Audit of Pro Re Nata (PRN) Medication Use in Acute Mental Health Wards in Luton and Bedfordshire
Keerthi Vijayan, Sushant PurushothamanAims:
Pro re nata (PRN) medication is often used on mental health wards to manage agitation, restlessness and risky behaviours. It is important that these medicines are prescribed according to the guidelines and reviewed regularly to ensure patient safety. This audit aims to assess patterns of PRN medication use on mental health wards in Luton and Bedfordshire and to determine whether PRN medications are actively reviewed and discontinued when no longer required.
Methods:
We retrospectively reviewed the case records of 25 randomly selected in-patients across General Adult, Old Age and CAMHS wards. Data were collected on patient demographics, diagnosis, legal status, PRN prescriptions, utilisation and administration practices.
Results:
The audit showed a high prevalence of PRN medication use, with 84% of patients reviewed prescribed PRN medication. Promethazine and lorazepam were the most frequently prescribed PRN medications, either alone or in combination.10 out of 21 patients were prescribed both promethazine and lorazepam.
There was noticeable variation in PRN utilisation with 6 out of 21 patients requiring frequent PRN administration (more than 20 doses since admission).

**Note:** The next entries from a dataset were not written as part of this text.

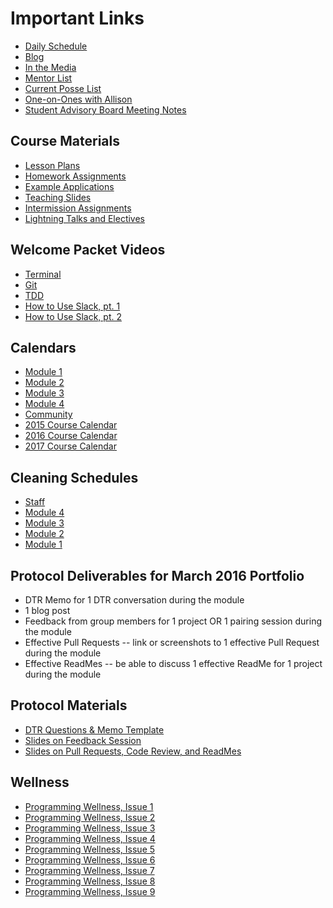 # Important Links

* [Daily Schedule](http://today.turing.io)
* [Blog](http://blog.turing.io)
* [In the Media](https://github.com/turingschool/in-the-media)
* [Mentor List](http://bit.ly/turing-mentors)
* [Current Posse List](https://docs.google.com/spreadsheets/d/1tv6fFAswPYt_evxO2Oc2yA_cUf8LqgOBYgqfic0tVcE/edit?usp=sharing)
* [One-on-Ones with Allison](https://docs.google.com/spreadsheets/d/1v2MCe434JAeaE658dRNZmyvRz4Lo5HZX80eXf0oIdbI/edit?usp=sharing)
* [Student Advisory Board Meeting Notes](https://docs.google.com/document/d/1dwnht4LpWaKL__eghEw0aZIoRlCronQLC96cgrTILyo/edit?usp=sharing)

## Course Materials

* [Lesson Plans](https://github.com/turingschool/lesson_plans)
* [Homework Assignments](https://github.com/turingschool/turing-homework)
* [Example Applications](https://github.com/turingschool-examples)
* [Teaching Slides](https://www.dropbox.com/sh/htzj11lf6nlynmh/AABvsmm7gPS0Nb7Lv2KCSXdia?dl=0)
* [Intermission Assignments](https://github.com/turingschool/intermission-assignments)
* [Lightning Talks and Electives](https://github.com/turingschool/lightning_talks)

## Welcome Packet Videos

* [Terminal](https://vimeo.com/152746852)
* [Git](https://vimeo.com/152746496)
* [TDD](https://vimeo.com/153115915)
* [How to Use Slack, pt. 1](https://vimeo.com/157164956)
* [How to Use Slack, pt. 2](https://vimeo.com/157164958)

## Calendars

* [Module 1](https://www.google.com/calendar/embed?src=casimircreative.com_59k8msrrc2ddhcv787vubvp0s4%40group.calendar.google.com&ctz=America/Denver)
* [Module 2](https://www.google.com/calendar/embed?src=casimircreative.com_rps2hg1nfqjih4rcl3gl6s4lpk%40group.calendar.google.com&ctz=America/Denver)
* [Module 3](https://www.google.com/calendar/embed?src=casimircreative.com_e9k9b6n7bok174ilmqbfdr0sc4%40group.calendar.google.com&ctz=America/Denver)
* [Module 4](https://www.google.com/calendar/embed?src=casimircreative.com_r9jfiq9f37h6rdt2s8ssofss4k%40group.calendar.google.com&ctz=America/Denver)
* [Community](https://www.google.com/calendar/embed?src=casimircreative.com_ronr9dk92ndvlhsk03kf8jd2ro%40group.calendar.google.com&ctz=America/Denver)
* [2015 Course Calendar](https://drive.google.com/file/d/0B_Jhw-L8hpPrZEJ4WTRwbXdpOXc/view?usp=sharing)
* [2016 Course Calendar](https://drive.google.com/file/d/0B_Jhw-L8hpPrUjVRN0FoYlBrejQ/view?usp=sharing)
* [2017 Course Calendar](https://drive.google.com/file/d/0B_Jhw-L8hpPrU1ctdC11eTNZRUE/view?usp=sharing)

## Cleaning Schedules

* [Staff](https://docs.google.com/a/casimircreative.com/document/d/1Idt3izSo0K7wYeO8D70vp5YEBUYTB-5hJ5uEDieUwh4/edit?usp=sharing)
* [Module 4](https://docs.google.com/document/d/1nEnc3wi34NlVvWaUUWgBNtFtg7M-LdPHdpMKMthuAZk/edit?usp=sharing)
* [Module 3](https://docs.google.com/document/d/1jJHA3sH5gVRjYq9w0x-kdGbOhSsyOiojEBLucsuewdc/edit?usp=sharing)
* [Module 2](https://docs.google.com/document/d/1cUs22LQ0G92DE2Y_Zy1mDP6tjnOq-Q2fkVyLps-JVjI/edit?usp=sharing)
* [Module 1](https://docs.google.com/document/d/13Rs262ZluIPH5vZ3AgpV0HStt59kwNy_p_3SvHPE4kw/edit?usp=sharing)

## Protocol Deliverables for March 2016 Portfolio

* DTR Memo for 1 DTR conversation during the module
* 1 blog post
* Feedback from group members for 1 project OR 1 pairing session during the module
* Effective Pull Requests -- link or screenshots to 1 effective Pull Request during the module
* Effective ReadMes -- be able to discuss 1 effective ReadMe for 1 project during the module

## Protocol Materials

* [DTR Questions & Memo Template](https://docs.google.com/document/d/1zMtgWhODQuP3KBNhrg6PtmPUkw0DIskqgggeyEzYZi4/edit?usp=sharing)
* [Slides on Feedback Session](https://docs.google.com/presentation/d/1Vaxotmtk5UDQER43tPsN9rQpDcuQtUOzQMppxD-7Y60/edit?usp=sharing)
* [Slides on Pull Requests, Code Review, and ReadMes](https://docs.google.com/presentation/d/1ukv2wb54yJz56G71q6A3VSaCbLIEW-dOAp92IHzuTHQ/edit?usp=sharing)


## Wellness
* [Programming Wellness, Issue 1](http://us1.campaign-archive2.com/?u=8080b7a05247f0dee13a0a26f&id=17adc17b10)
* [Programming Wellness, Issue 2](http://us1.campaign-archive2.com/?u=8080b7a05247f0dee13a0a26f&id=638b8236da)
* [Programming Wellness, Issue 3](http://us1.campaign-archive1.com/?u=8080b7a05247f0dee13a0a26f&id=ce12c51c3b)
* [Programming Wellness, Issue 4](http://us1.campaign-archive1.com/?u=8080b7a05247f0dee13a0a26f&id=fd85c415b7)
* [Programming Wellness, Issue 5](http://us1.campaign-archive1.com/?u=8080b7a05247f0dee13a0a26f&id=4d7066cd1f)
* [Programming Wellness, Issue 6](http://us1.campaign-archive2.com/?u=8080b7a05247f0dee13a0a26f&id=e7db5dca7b)
* [Programming Wellness, Issue 7](http://us1.campaign-archive1.com/?u=8080b7a05247f0dee13a0a26f&id=04303c2584)
* [Programming Wellness, Issue 8](http://us1.campaign-archive1.com/?u=8080b7a05247f0dee13a0a26f&id=91b6e394d1)
* [Programming Wellness, Issue 9](http://us1.campaign-archive2.com/?u=8080b7a05247f0dee13a0a26f&id=dfc9325b0b)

PRN prescribing appeared appropriate to clinical presentation as approximately 84% of patients requiring higher-frequency PRN use had psychotic symptoms or emotionally unstable personality disorder.
PRN administration adhered to best practice guidance with oral medication regularly offered prior to IM administration.
Areas for improvement were identified: 5 out of 21 patients had PRN prescriptions that were no longer clinically indicated but remained active. PRN protocols were not consistently updated following changes in legal status for 2 patients.
Conclusion:
Introduce regular PRN medication reviews during ward rounds and at defined intervals. PRN medications that have not been used for a specified period should be reviewed and discontinued where clinically appropriate. PRN protocols should be promptly reviewed and updated following any change in a patient’s legal status. Patients requiring frequent PRN medication should receive a multidisciplinary review to explore underlying causes and consider alternative management strategies. Improve documentation of PRN indications, review dates and clinical rationale to support safe prescribing.